Bei der Sichtung von Projekten zur Vorbereitung dieses Hefts stapelten sich Dokumentationen, die vor allem durch eine Gemeinsamkeit aufgefallen sind: ihre Heterogenität. Diese ist unmittelbar bedingt durch die Veränderung eines bestehenden Gebäudes. In einem Umbau kommen Neues, Altes, Funktionierendes und Obsoletes zusammen; stilistisch reines «Baumaterial» und die zahllosen Stufen seiner Degradierung oder Erosion werden nur noch durch die Zeit vereint.

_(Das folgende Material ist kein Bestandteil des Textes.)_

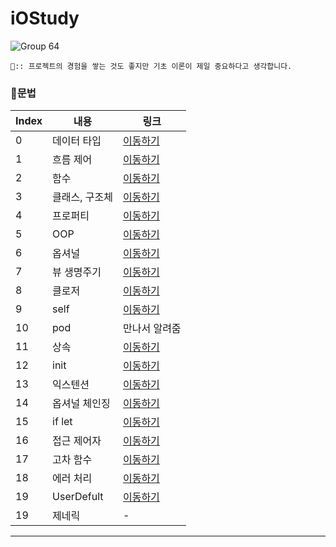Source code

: # iOStudy

![Group 64](https://user-images.githubusercontent.com/102890390/229274263-99c4a9c1-b969-4680-b8f6-a20c8d80f5da.png)

```
🍎:: 프로젝트의 경험을 쌓는 것도 좋지만 기초 이론이 제일 중요하다고 생각합니다.
```

### 📌문법
|    Index |    내용   |  링크 | 
| ----     | ---- | ---- | 
|     0 |   데이터 타입 |  [이동하기](https://github.com/Info-iOS/iOStudy/tree/main/SwiftGrammar/DataType)   | 
|     1 |   흐름 제어 | [이동하기](https://github.com/Info-iOS/iOStudy/tree/main/SwiftGrammar/FlowControl)  | 
|     2 |   함수 | [이동하기](https://github.com/Info-iOS/iOStudy/tree/main/SwiftGrammar/Function)  | 
|     3 |   클래스, 구조체 |  [이동하기](https://github.com/Info-iOS/iOStudy/tree/main/SwiftGrammar/ClassEndStructure)  | 
|     4 |   프로퍼티 |  [이동하기](https://github.com/Info-iOS/iOStudy/tree/main/SwiftGrammar/Property)    | 
|     5 |   OOP |  [이동하기](https://github.com/Info-iOS/iOStudy/tree/main/SwiftGrammar/OOP) | 
|     6 |   옵셔널 |  [이동하기](https://github.com/Info-iOS/iOStudy/tree/main/SwiftGrammar/Optional)    | 
|     7 |   뷰 생명주기 |  [이동하기](https://github.com/Info-iOS/iOStudy/tree/main/SwiftGrammar/ViewLifeCycle)  | 
|     8 |   클로저 |  [이동하기](https://github.com/Info-iOS/iOStudy/tree/main/SwiftGrammar/Closures)   | 
|     9 |   self |  [이동하기](https://github.com/Info-iOS/iOStudy/tree/main/SwiftGrammar/self)   | 
|     10 |   pod |  만나서 알려줌  | 
|     11 |   상속 |  [이동하기](https://github.com/Info-iOS/iOStudy/tree/main/SwiftGrammar/Inheritance)    | 
|     12 |   init |  [이동하기](https://github.com/Info-iOS/iOStudy/tree/main/SwiftGrammar/Initialization)  | 
|     13 |   익스텐션 | [이동하기](https://github.com/Info-iOS/iOStudy/tree/main/SwiftGrammar/Extension)    | 
|     14 |   옵셔널 체인징 |  [이동하기](https://github.com/Info-iOS/iOStudy/tree/main/SwiftGrammar/OptionalChainig)    | 
|     15 |   if let |  [이동하기](https://github.com/Info-iOS/iOStudy/tree/main/SwiftGrammar/IfLet)    | 
|     16 |   접근 제어자 |  [이동하기](https://github.com/Info-iOS/iOStudy/tree/main/SwiftGrammar/AccessControl)    | 
|     17 |   고차 함수 |  [이동하기](https://github.com/Info-iOS/iOStudy/tree/main/SwiftGrammar/HigherOrderFunction)    | 
|     18 |   에러 처리 |  [이동하기](https://github.com/Info-iOS/iOStudy/tree/main/SwiftGrammar/ErrorHandling)    | 
|     19 |   UserDefult |  [이동하기](https://github.com/Info-iOS/iOStudy/tree/main/SwiftGrammar/UserDefault)    | 
|     19 |   제네릭 |   -   | 

---
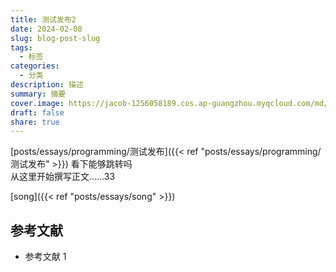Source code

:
 ```yaml
---
title: 测试发布2
date: 2024-02-08
slug: blog-post-slug
tags:
  - 标签
categories:
  - 分类
description: 描述
summary: 摘要
cover.image: https://jacob-1256058189.cos.ap-guangzhou.myqcloud.com/md/2024/08/d535bf1f2d4be47d.webp
draft: false
share: true
---
```

[posts/essays/programming/测试发布]({{< ref "posts/essays/programming/测试发布" >}})  看下能够跳转吗  
从这里开始撰写正文……33  
  
[song]({{< ref "posts/essays/song" >}})  
  
## 参考文献  
  
- 参考文献 1  
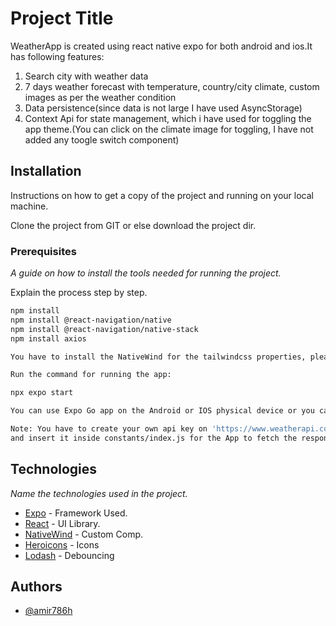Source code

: # Project Title

WeatherApp is created using react native expo for both android and ios.It has following features:
1. Search city with weather data
2. 7 days weather forecast with temperature, country/city climate, custom images as per the weather condition
3. Data persistence(since data is not large I have used AsyncStorage)
4. Context Api for state management, which i have used for toggling the app theme.(You can click on the climate image for toggling, I have not added any toogle switch component)

## Installation

Instructions on how to get a copy of the project and running on your local machine.

Clone the project from GIT or else download the 
project dir.

### Prerequisites

_A guide on how to install the tools needed for running the project._

Explain the process step by step.

```bash
npm install 
npm install @react-navigation/native
npm install @react-navigation/native-stack
npm install axios

You have to install the NativeWind for the tailwindcss properties, please follow the NativeWind documentation for the setup

Run the command for running the app:

npx expo start

You can use Expo Go app on the Android or IOS physical device or you can run the app on the emulator/simulator

Note: You have to create your own api key on 'https://www.weatherapi.com/'
and insert it inside constants/index.js for the App to fetch the response

```

## Technologies

_Name the technologies used in the project._ 
* [Expo](https://docs.expo.dev/) - Framework Used.
* [React](https://reactjs.org/) - UI Library.
* [NativeWind](https://www.nativewind.dev/docs/getting-started/installation) - Custom Comp.
* [Heroicons](https://heroicons.com/) - Icons
* [Lodash](https://lodash.com/) - Debouncing





## Authors

- [@amir786h](https://www.github.com/amir786h)

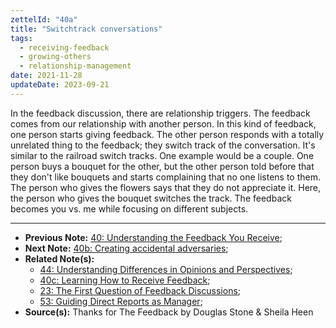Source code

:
 ```yaml
---
zettelId: "40a"
title: "Switchtrack conversations"
tags:
  - receiving-feedback
  - growing-others
  - relationship-management
date: 2021-11-28
updateDate: 2023-09-21
---
```


In the feedback discussion, there are relationship triggers. The feedback comes from our relationship with another person. In this kind of feedback, one person starts giving feedback. The other person responds with a totally unrelated thing to the feedback; they switch track of the conversation. It's similar to the railroad switch tracks. One example would be a couple. One person buys a bouquet for the other, but the other person told before that they don't like bouquets and starts complaining that no one listens to them. The person who gives the flowers says that they do not appreciate it. Here, the person who gives the bouquet switches the track. The feedback becomes you vs. me while focusing on different subjects.

---

- **Previous Note:** [40: Understanding the Feedback You Receive](/notes/40/);
- **Next Note:** [40b: Creating accidental adversaries](/notes/40b/);
- **Related Note(s):**
  - [44: Understanding Differences in Opinions and Perspectives](/notes/44/);
  - [40c: Learning How to Receive Feedback](/notes/40c/);
  - [23: The First Question of Feedback Discussions](/notes/23/);
  - [53: Guiding Direct Reports as Manager](/notes/53/);
- **Source(s):** Thanks for The Feedback by Douglas Stone & Sheila Heen
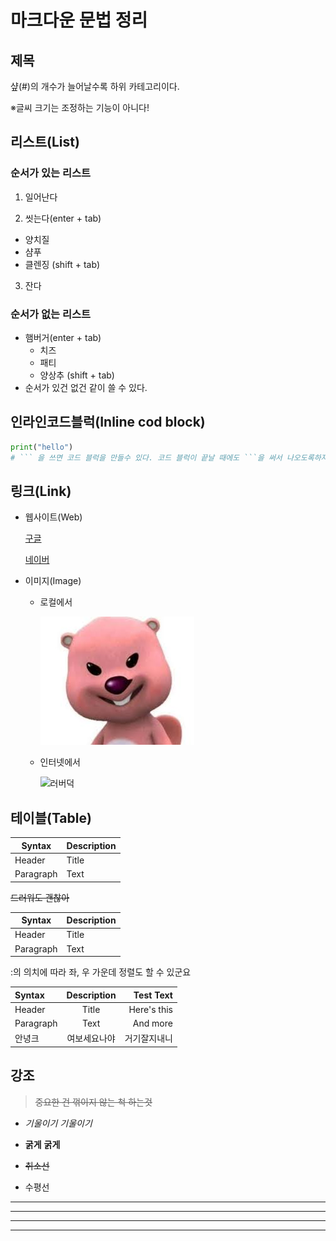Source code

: # 마크다운 문법 정리

## 제목
 샾(#)의 개수가 늘어날수록 하위 카테고리이다. 
 
 ※글씨 크기는 조정하는 기능이 아니다!

## 리스트(List)
### 순서가 있는 리스트

1. 일어난다

2. 씻는다(enter + tab)
  - 양치질
  - 샴푸
  - 클렌징
(shift + tab)

3. 잔다

### 순서가 없는 리스트

- 햄버거(enter + tab)
  - 치즈
  - 패티
  - 양상추
(shift + tab)
- 순서가 있건 없건 같이 쓸 수 있다.

## 인라인코드블럭(Inline cod block)

```python
print("hello")
# ``` 을 쓰면 코드 블럭을 만들수 있다. 코드 블럭이 끝날 때에도 ```을 써서 나오도록하자
```

## 링크(Link)

* 웹사이트(Web)

  [구글](https://google.com)

  [네이버](https://naver.com)


* 이미지(Image)
  * 로컬에서

    ![루피](./b/루피.png "루피")
    

  * 인터넷에서

    ![러버덕](https://camo.githubusercontent.com/a123b2c6011765dd07b9b58e40599a0ba15336a9ddd082e85f704781c97baee2/687474703a2f2f6366696c65362e75662e746973746f72792e636f6d2f696d6167652f32343236453634363534334339423435333243374230 "러버덕")

## 테이블(Table)

   | Syntax      | Description |
   | ----------- | ----------- |
   | Header      | Title       |
   | Paragraph   | Text        |

~~드러워도 괜찮아~~

| Syntax | Description |
| --- | ----------- |
| Header | Title |
| Paragraph | Text |

:의 의치에 따라 좌, 우 가운데 정렬도 할 수 있군요

| Syntax      | Description | Test Text     |
| :---        |    :----:   |          ---: |
| Header      | Title       | Here's this   |
| Paragraph   | Text        | And more      |
| 안녕크       | 여보세요나야 | 거기잘지내니   |

## 강조

> ~~중요한 건 꺾이지 않는 척 하는것~~

* *기울이기* _기울이기_

* **굵게** __굵게__

* ~~취소선~~

* 수평선
<hr/>

***

---

___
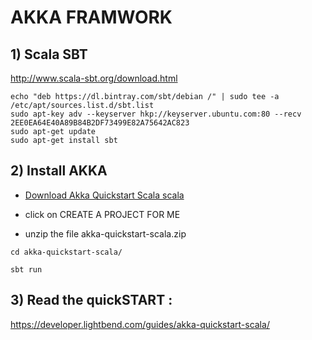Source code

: # AKKA FRAMWORK

## 1) Scala SBT

http://www.scala-sbt.org/download.html
```
echo "deb https://dl.bintray.com/sbt/debian /" | sudo tee -a /etc/apt/sources.list.d/sbt.list
sudo apt-key adv --keyserver hkp://keyserver.ubuntu.com:80 --recv 2EE0EA64E40A89B84B2DF73499E82A75642AC823
sudo apt-get update
sudo apt-get install sbt
```

## 2) Install AKKA

- [Download Akka Quickstart Scala scala](https://developer.lightbend.com/start/?group=akka)

- click on CREATE A PROJECT FOR ME 

- unzip the file akka-quickstart-scala.zip

```
cd akka-quickstart-scala/

sbt run
```

## 3) Read the quickSTART :

https://developer.lightbend.com/guides/akka-quickstart-scala/
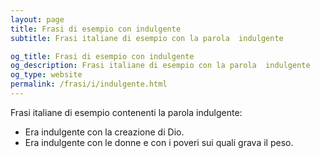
 ```yaml
---
layout: page
title: Frasi di esempio con indulgente 
subtitle: Frasi italiane di esempio con la parola  indulgente

og_title: Frasi di esempio con indulgente 
og_description: Frasi italiane di esempio con la parola  indulgente
og_type: website
permalink: /frasi/i/indulgente.html
---
```


Frasi italiane di esempio contenenti la parola indulgente:


- Era indulgente con la creazione di Dio.
- Era indulgente con le donne e con i poveri sui quali grava il peso.

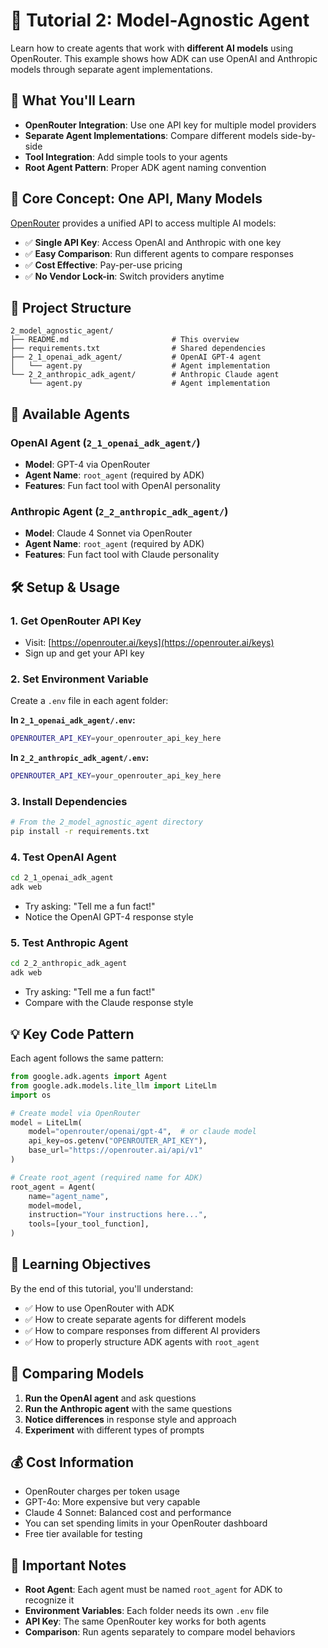 # 🎯 Tutorial 2: Model-Agnostic Agent

Learn how to create agents that work with **different AI models** using OpenRouter. This example shows how ADK can use OpenAI and Anthropic models through separate agent implementations.

## 🎯 What You'll Learn

- **OpenRouter Integration**: Use one API key for multiple model providers
- **Separate Agent Implementations**: Compare different models side-by-side
- **Tool Integration**: Add simple tools to your agents
- **Root Agent Pattern**: Proper ADK agent naming convention

## 🧠 Core Concept: One API, Many Models

[OpenRouter](https://openrouter.ai/) provides a unified API to access multiple AI models:
- ✅ **Single API Key**: Access OpenAI and Anthropic with one key
- ✅ **Easy Comparison**: Run different agents to compare responses
- ✅ **Cost Effective**: Pay-per-use pricing
- ✅ **No Vendor Lock-in**: Switch providers anytime

## 📁 Project Structure

```
2_model_agnostic_agent/
├── README.md                       # This overview
├── requirements.txt                # Shared dependencies
├── 2_1_openai_adk_agent/           # OpenAI GPT-4 agent
│   └── agent.py                    # Agent implementation
└── 2_2_anthropic_adk_agent/        # Anthropic Claude agent
    └── agent.py                    # Agent implementation
```

## 🔧 Available Agents

### **OpenAI Agent** (`2_1_openai_adk_agent/`)
- **Model**: GPT-4 via OpenRouter
- **Agent Name**: `root_agent` (required by ADK)
- **Features**: Fun fact tool with OpenAI personality

### **Anthropic Agent** (`2_2_anthropic_adk_agent/`)
- **Model**: Claude 4 Sonnet via OpenRouter
- **Agent Name**: `root_agent` (required by ADK)
- **Features**: Fun fact tool with Claude personality

## 🛠️ Setup & Usage

### 1. **Get OpenRouter API Key**
- Visit: [https://openrouter.ai/keys](https://openrouter.ai/keys)
- Sign up and get your API key

### 2. **Set Environment Variable**
Create a `.env` file in each agent folder:

**In `2_1_openai_adk_agent/.env`:**
```bash
OPENROUTER_API_KEY=your_openrouter_api_key_here
```

**In `2_2_anthropic_adk_agent/.env`:**
```bash
OPENROUTER_API_KEY=your_openrouter_api_key_here
```

### 3. **Install Dependencies**
```bash
# From the 2_model_agnostic_agent directory
pip install -r requirements.txt
```

### 4. **Test OpenAI Agent**
```bash
cd 2_1_openai_adk_agent
adk web
```
- Try asking: "Tell me a fun fact!"
- Notice the OpenAI GPT-4 response style

### 5. **Test Anthropic Agent**
```bash
cd 2_2_anthropic_adk_agent
adk web
```
- Try asking: "Tell me a fun fact!"
- Compare with the Claude response style

## 💡 Key Code Pattern

Each agent follows the same pattern:

```python
from google.adk.agents import Agent
from google.adk.models.lite_llm import LiteLlm
import os

# Create model via OpenRouter
model = LiteLlm(
    model="openrouter/openai/gpt-4",  # or claude model
    api_key=os.getenv("OPENROUTER_API_KEY"),
    base_url="https://openrouter.ai/api/v1"
)

# Create root_agent (required name for ADK)
root_agent = Agent(
    name="agent_name",
    model=model,
    instruction="Your instructions here...",
    tools=[your_tool_function],
)
```

## 🎯 Learning Objectives

By the end of this tutorial, you'll understand:
- ✅ How to use OpenRouter with ADK
- ✅ How to create separate agents for different models
- ✅ How to compare responses from different AI providers
- ✅ How to properly structure ADK agents with `root_agent`

## 🔄 Comparing Models

1. **Run the OpenAI agent** and ask questions
2. **Run the Anthropic agent** with the same questions
3. **Notice differences** in response style and approach
4. **Experiment** with different types of prompts

## 💰 Cost Information

- OpenRouter charges per token usage
- GPT-4o: More expensive but very capable
- Claude 4 Sonnet: Balanced cost and performance
- You can set spending limits in your OpenRouter dashboard
- Free tier available for testing

## 🚨 Important Notes

- **Root Agent**: Each agent must be named `root_agent` for ADK to recognize it
- **Environment Variables**: Each folder needs its own `.env` file
- **API Key**: The same OpenRouter key works for both agents
- **Comparison**: Run agents separately to compare model behaviors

So sind einige Entdeckungen auszumachen: Projekte, die spielerisch mit dem Bestehenden umgehen, es mit neuen Dingen und neuem Gebrauch anreichern, zugleich das Neue aber auch im alten Sinn weiterführen. Die meisten der Umbauten in diesem Heft sind aus Nutzungsänderungen hervorgegangen. Und viele Ursprungsbauten waren noch nicht wirklich alt – Youngtimer würde man sie nennen, redeten wir hier von Gebrauchtwagen. Wie beim Auto gleicht der Umbau oftmals einer Bastelei; eine Tätigkeit, die mit viel Zeit und grossem Einfühlungsvermögen vor sich geht. Das Neue, das daraus entsteht, würde als Neubau niemals so geplant.
Ein gebrauchter Bau ist wie ein Occasionswagen: Durchaus eine Chance, vielleicht sogar eine grosse Liebe. Kleine Dinge, in neuem Licht gesehen, bringen interessante Konzepte und Kontexte hervor. Das Bauen im Bestand ist keine Frage von Alt und Neu – sondern eine der Beständigkeit: So gesehen beginnt Architektur dort, wo Veränderung sichtbar wird.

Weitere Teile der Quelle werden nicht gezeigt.